Insegnare al cane il comando stai: ecco come

Insegnare al cane il comando stai può salvare la vita. Serve a tenere a bada il nostro amico a quattro zampe quando si mostra un po' troppo vivace

Annusa, spinge, lecca: il nostro fedele amico a volte è davvero difficile da gestire, soprattutto in presenza di ospiti o gente estranea. Insegnare al cane il comando stai può essere la soluzione ai nostri problemi, forse.

cucciolo di cane guarda padrone

Finalmente il pranzo è pronto, ci si siede a tavola con l’acquolina in bocca, e spunta lui. Da non si sa bene dove, ci salta addosso e ci supplica di avere un boccone succulento dal nostro piatto. Se lo addestriamo a stare a cuccia, dei suoi occhioni languidi non ci libereremo, ma dell’assalto sì.

L’addestramento

L’addestramento è fondamentale nei primi mesi di vita, il periodo della socializzazione. Insegnare al cane il comando stai può essere utile per ottenere una permanenza di lungo periodo.

Come per ogni allenamento, è bene procedere step by step, per sessioni di massimo venti minuti. Ed è meglio non insistere se c’è nervosismo da una delle due parti: è più deleterio che altro. A tal proposito potrebbe tornare utile sapere come fanno i cani a capire i comandi.

Un passo alla volta

Prima di tutto facciamo sedere il nostro amico a quattro zampe. Una volta raggiunto l’obiettivo usiamo il clicker per cane: così saprà che si è comportato bene e che siamo fieri di lui.

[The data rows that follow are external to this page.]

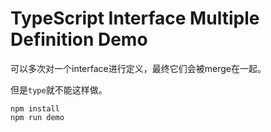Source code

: TypeScript Interface Multiple Definition Demo
=============================================

可以多次对一个interface进行定义，最终它们会被merge在一起。

但是`type`就不能这样做。

```
npm install
npm run demo
```
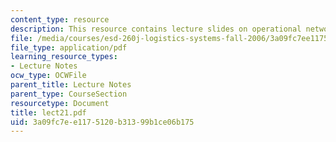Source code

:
 ```yaml
---
content_type: resource
description: This resource contains lecture slides on operational network analysis.
file: /media/courses/esd-260j-logistics-systems-fall-2006/3a09fc7ee1175120b31399b1ce06b175_lect21.pdf
file_type: application/pdf
learning_resource_types:
- Lecture Notes
ocw_type: OCWFile
parent_title: Lecture Notes
parent_type: CourseSection
resourcetype: Document
title: lect21.pdf
uid: 3a09fc7e-e117-5120-b313-99b1ce06b175
---
```

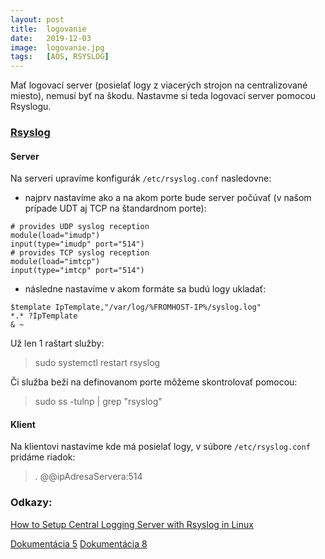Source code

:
 ```yaml
---
layout: post
title:  logovanie
date:   2019-12-03
image:  logovanie.jpg
tags:   [AOS, RSYSLOG]
---
```


Mať logovací server (posielať logy z viacerých strojon na centralizované miesto), nemusí byť na škodu. 
Nastavme si teda logovací server pomocou Rsyslogu.

### [Rsyslog](https://www.rsyslog.com/)

#### Server

Na serveri upravíme konfigurák `/etc/rsyslog.conf` nasledovne:

* najprv nastavíme ako a na akom porte bude server počúvať (v našom prípade UDT aj TCP na štandardnom porte):

```
# provides UDP syslog reception
module(load="imudp")
input(type="imudp" port="514")
# provides TCP syslog reception
module(load="imtcp")
input(type="imtcp" port="514")
```

* následne nastavíme v akom formáte sa budú logy ukladať:

```
$template IpTemplate,"/var/log/%FROMHOST-IP%/syslog.log"
*.* ?IpTemplate
& ~
```

Už len 1 raštart služby:

> sudo systemctl restart rsyslog

Či služba beží na definovanom porte môžeme skontrolovať pomocou:

> sudo ss -tulnp | grep "rsyslog"

#### Klient

Na klientovi nastavíme kde má posielať logy, v súbore `/etc/rsyslog.conf` pridáme riadok:

> *.*  @@ipAdresaServera:514


### Odkazy:

[How to Setup Central Logging Server with Rsyslog in Linux](https://www.tecmint.com/install-rsyslog-centralized-logging-in-centos-ubuntu/)

[Dokumentácia 5](https://linux.die.net/man/5/rsyslog.conf)
[Dokumentácia 8](https://linux.die.net/man/8/rsyslogd)
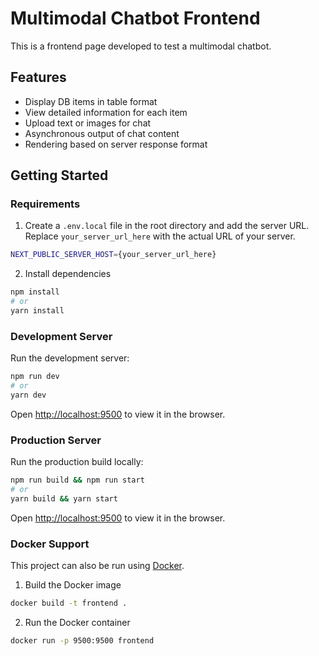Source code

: # Multimodal Chatbot Frontend

This is a frontend page developed to test a multimodal chatbot.

## Features

- Display DB items in table format
- View detailed information for each item
- Upload text or images for chat
- Asynchronous output of chat content
- Rendering based on server response format

## Getting Started

### Requirements

1. Create a `.env.local` file in the root directory and add the server URL. Replace `your_server_url_here` with the actual URL of your server.

```sh
NEXT_PUBLIC_SERVER_HOST={your_server_url_here}
```

2. Install dependencies

```sh
npm install
# or
yarn install
```

### Development Server

Run the development server:

```sh
npm run dev
# or
yarn dev
```

Open [http://localhost:9500](http://localhost:9500) to view it in the browser.

### Production Server

Run the production build locally:

```sh
npm run build && npm run start
# or
yarn build && yarn start
```

Open [http://localhost:9500](http://localhost:9500) to view it in the browser.

### Docker Support

This project can also be run using [Docker](./Dockerfile).

1. Build the Docker image

```sh
docker build -t frontend .
```

2. Run the Docker container

```sh
docker run -p 9500:9500 frontend
```
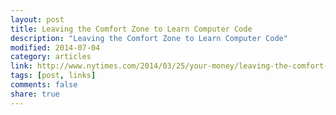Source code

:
 ```yaml
---
layout: post
title: Leaving the Comfort Zone to Learn Computer Code
description: "Leaving the Comfort Zone to Learn Computer Code"
modified: 2014-07-04
category: articles
link: http://www.nytimes.com/2014/03/25/your-money/leaving-the-comfort-zone-to-learn-computer-code.html
tags: [post, links]
comments: false
share: true
---
```

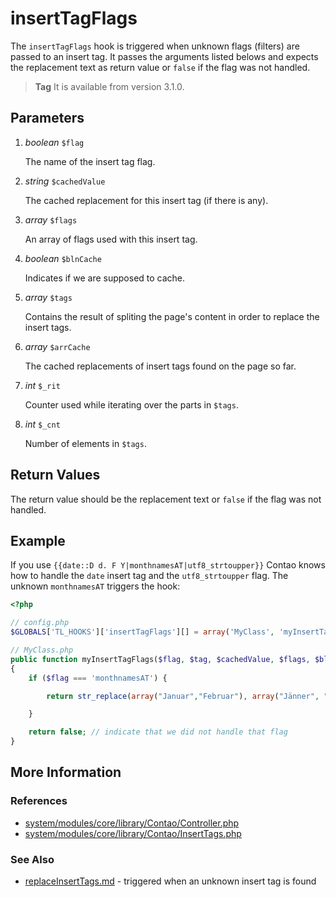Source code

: # insertTagFlags

The `insertTagFlags` hook is triggered when unknown flags (filters) are passed
to an insert tag. It passes the arguments listed belows and expects the replacement
text as return value or `false` if the flag was not handled.

> **Tag** It is available from version 3.1.0.


## Parameters

1. *boolean* `$flag`

    The name of the insert tag flag.

2. *string* `$cachedValue`

    The cached replacement for this insert tag (if there is any).

3. *array* `$flags`

    An array of flags used with this insert tag.

4. *boolean* `$blnCache`

   Indicates if we are supposed to cache.

5. *array* `$tags`

    Contains the result of spliting the page's content in order to replace the insert tags.

6. *array* `$arrCache`

   The cached replacements of insert tags found on the page so far.

7. *int* `$_rit`

    Counter used while iterating over the parts in `$tags`.

8. *int* `$_cnt`

    Number of elements in `$tags`.


## Return Values

The return value should be the replacement text or `false` if the flag was not handled.


## Example

If you use `{{date::D d. F Y|monthnamesAT|utf8_strtoupper}}` Contao knows how to handle
the `date` insert tag and the `utf8_strtoupper` flag. The unknown `monthnamesAT` triggers the hook:

```php
<?php

// config.php
$GLOBALS['TL_HOOKS']['insertTagFlags'][] = array('MyClass', 'myInsertTagFlags');

// MyClass.php
public function myInsertTagFlags($flag, $tag, $cachedValue, $flags, $blnCache, $tags, $arrCache, $_rit, $_cnt)
{
    if ($flag === 'monthnamesAT') {

        return str_replace(array("Januar","Februar"), array("Jänner", "Feber"), $cachedValue);

    }

    return false; // indicate that we did not handle that flag
}
```


## More Information


### References

- [system/modules/core/library/Contao/Controller.php](https://github.com/contao/core/blob/support/3.2/system/modules/core/library/Contao/Controller.php#L1779)
- [system/modules/core/library/Contao/InsertTags.php](https://github.com/contao/core/blob/3.5.0/system/modules/core/library/Contao/InsertTags.php#L1205)


### See Also

- [replaceInsertTags.md](replaceInsertTags) - triggered when an unknown insert tag is found

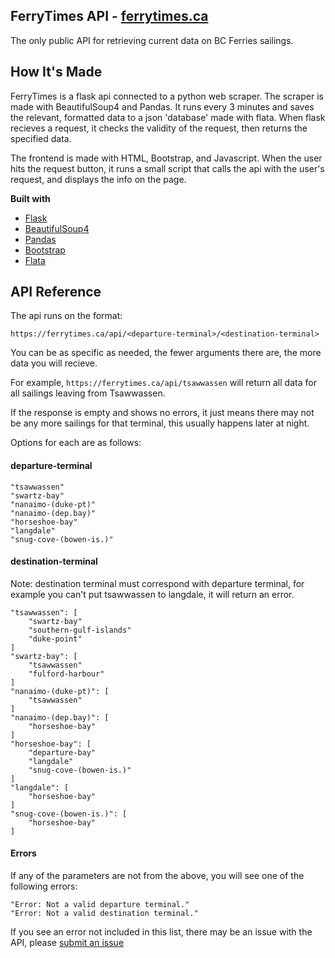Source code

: ## FerryTimes API - [ferrytimes.ca](https://ferrytimes.ca)

The only public API for retrieving current data on BC Ferries sailings.

## How It's Made

FerryTimes is a flask api connected to a python web scraper. The scraper is made with BeautifulSoup4 and Pandas. It runs every 3 minutes and saves the relevant, formatted data to a json 'database' made with flata. When flask recieves a request, it checks the validity of the request, then returns the specified data.

The frontend is made with HTML, Bootstrap, and Javascript. When the user hits the request button, it runs a small script that calls the api with the user's request, and displays the info on the page.

<b>Built with</b>

- [Flask](https://github.com/pallets/flask)
- [BeautifulSoup4](https://github.com/wention/BeautifulSoup4)
- [Pandas](https://github.com/pandas-dev/pandashttps://github.com/pandas-dev/pandas)
- [Bootstrap](https://github.com/twbs/bootstrap)
- [Flata](https://github.com/harryho/flata)

## API Reference

The api runs on the format:

`https://ferrytimes.ca/api/<departure-terminal>/<destination-terminal>`

You can be as specific as needed, the fewer arguments there are, the more data you will recieve.

For example, `https://ferrytimes.ca/api/tsawwassen` will return all data for all sailings leaving from Tsawwassen.

If the response is empty and shows no errors, it just means there may not be any more sailings for that terminal, this usually happens later at night.

Options for each are as follows:

#### departure-terminal

```
"tsawwassen"
"swartz-bay"
"nanaimo-(duke-pt)"
"nanaimo-(dep.bay)"
"horseshoe-bay"
"langdale"
"snug-cove-(bowen-is.)"
```

#### destination-terminal

Note: destination terminal must correspond with departure terminal, for example you can't put tsawwassen to langdale, it will return an error.

```
"tsawwassen": [
    "swartz-bay"
    "southern-gulf-islands"
    "duke-point"
]
"swartz-bay": [
    "tsawwassen"
    "fulford-harbour"
]
"nanaimo-(duke-pt)": [
    "tsawwassen"
]
"nanaimo-(dep.bay)": [
    "horseshoe-bay"
]
"horseshoe-bay": [
    "departure-bay"
    "langdale"
    "snug-cove-(bowen-is.)"
]
"langdale": [
    "horseshoe-bay"
]
"snug-cove-(bowen-is.)": [
    "horseshoe-bay"
]
```

#### Errors

If any of the parameters are not from the above, you will see one of the following errors:

```
"Error: Not a valid departure terminal."
"Error: Not a valid destination terminal."
```

If you see an error not included in this list, there may be an issue with the API, please [submit an issue](https://github.com/samuel-pratt/ferry-times-api/issues/new)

È il momento di insegnare al cane il comando stai. Aspettiamo sei secondi e diamo il rilascio. Anche in questo caso il clicker serve a dimostrare al nostro fedele amico che un altro passo avanti è stato fatto.

cane in allenamento

Ripetiamo il comando e, questa volta, aspettiamo dieci secondi prima di dare il rilascio; se funziona per quattro/cinque volte a sessione di addestramento, e ogni volta resta fermo qualche secondo in più, il gioco è fatto.

Il rinforzo positivo

Ogni buon allenamento, una volta raggiunto l’obiettivo, richiede il rinforzo positivo, il premio finale: l’aspetto giocoso che rende tutto più dolce (o salato, a seconda del bocconcino) e rilassante.

rinforzo positivo cane

Usiamolo un attimo prima di dare il comando di rilascio per consentirgli di addentarlo. Oltre a utilizzare il clicker, potrebbe essere utile trattenerlo dalla pettorina. Riduciamo gradualmente la presa, sempre di più, fino a quando rispetterà il comando senza limitazioni da parte nostra.

L’impazienza, il nostro cruccio

La maggior parte dei nostri amici a quattro zampe è impaziente. Siamo pronti e determinati a insegnare al cane il comando stai, gli diciamo di stare fermo e poi qualcosa disturba l’allenamento.

Molto probabilmente è impaziente perché vuole il premio finale. Sa che prima o poi lo otterrà, e preferisce prima che dopo. A volte, invece, siamo noi bipedi a non rispettare i tempi di addestramento necessari per raggiungere lo scopo. Urlare e pretendere non aiuta; quando è così è meglio soprassedere e rimandare la sessione a un momento in cui c’è maggiore predisposizione da entrambe le parti.

comando al cane

Se saremo bravi, il nostro fedele amico ci darà grandi soddisfazioni e sarà ben felice di sapere che a fine allenamento c’è una succulenta sorpresa. Non cediamo a richieste premature, i tempi e i comandi devono essere rispettati: siamo noi a dettare le regole.

Potrebbe essere necessario tornare indietro di alcuni secondi o anche mezzo minuto, ma assicuriamoci che Fido rimanga immobile fino a quando non gli diamo il permesso, fino al momento del rilascio.